I find it baffling because I have an advanced degree in medieval Celtic Studies. I study manuscripts in depth and I have seen some of the worst handwriting that you could possibly imagine on the very expensive vellum manuscript page. In some cases worse than mine. Cursive is actually only a couple of hundred years old. Compared to the history of manuscript writing, cursive is very young so I am baffled that people are worried about it.
I find printing to be fine for almost all circumstances where I need to hand write something so I understand if we continue to teach that. Cursive, however, should only be done by those who want to use it. If you want to have an after school cursive club, great, have fun! Otherwise, leave the rest of us alone and let us have recess.
Cursive as taught in schools today is useless at best and dangerous for your health at worst.
The cursive that made the world run between 1850 and 1925 was called business penmanship and it lets you write at 40 words per minute for 14 hours every day for decades on end without pain or injury.

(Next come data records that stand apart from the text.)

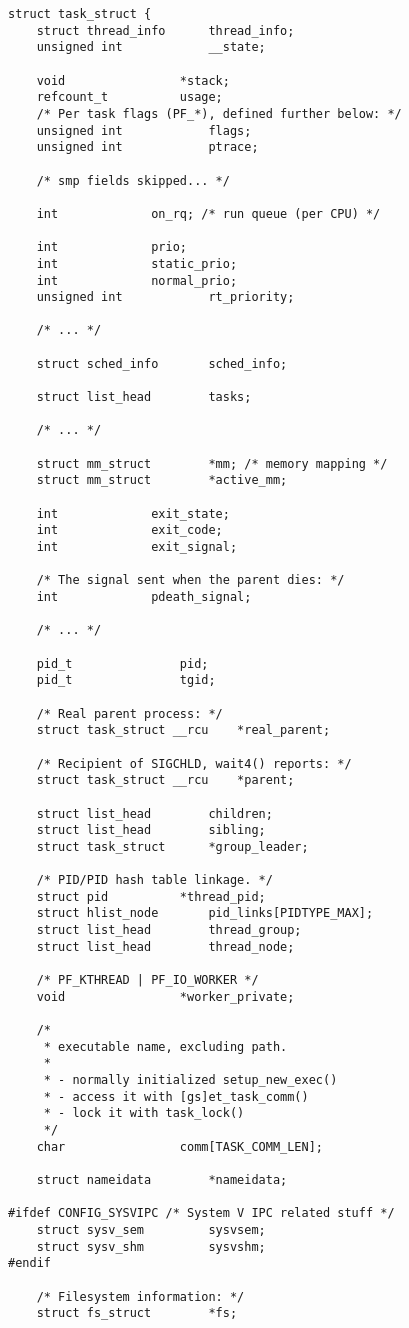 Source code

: 
\begin{lstlisting}
struct task_struct {
	struct thread_info		thread_info;
	unsigned int			__state;

	void				*stack;
	refcount_t			usage;
	/* Per task flags (PF_*), defined further below: */
	unsigned int			flags;
	unsigned int			ptrace;

	/* smp fields skipped... */

	int				on_rq; /* run queue (per CPU) */

	int				prio;
	int				static_prio;
	int				normal_prio;
	unsigned int			rt_priority;

	/* ... */

	struct sched_info		sched_info;

	struct list_head		tasks;

	/* ... */

	struct mm_struct		*mm; /* memory mapping */
	struct mm_struct		*active_mm;

	int				exit_state;
	int				exit_code;
	int				exit_signal;

	/* The signal sent when the parent dies: */
	int				pdeath_signal;
	
	/* ... */

	pid_t				pid;
	pid_t				tgid;

	/* Real parent process: */
	struct task_struct __rcu	*real_parent;

	/* Recipient of SIGCHLD, wait4() reports: */
	struct task_struct __rcu	*parent;

	struct list_head		children;
	struct list_head		sibling;
	struct task_struct		*group_leader;

	/* PID/PID hash table linkage. */
	struct pid			*thread_pid;
	struct hlist_node		pid_links[PIDTYPE_MAX];
	struct list_head		thread_group;
	struct list_head		thread_node;

	/* PF_KTHREAD | PF_IO_WORKER */
	void				*worker_private;

	/*
	 * executable name, excluding path.
	 *
	 * - normally initialized setup_new_exec()
	 * - access it with [gs]et_task_comm()
	 * - lock it with task_lock()
	 */
	char				comm[TASK_COMM_LEN];

	struct nameidata		*nameidata;

#ifdef CONFIG_SYSVIPC /* System V IPC related stuff */
	struct sysv_sem			sysvsem;
	struct sysv_shm			sysvshm;
#endif

	/* Filesystem information: */
	struct fs_struct		*fs;


\end{lstlisting}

If you're interested here's the best book about it: https://archive.org/details/tamblyns-home-instructor-in-penm...
Note the advice given:
>following lessons will make of you a good penman, if you follow instructions implicitly. The average time to acquire such a handwriting is from four to six months, practicing an hour or so a day. Practice regularly every day, if you want the best results. Two practice periods of thirty minutes each are better than one period of sixty minutes.
After two months I can comfortably write at 20 words per minute for four hours without stopping.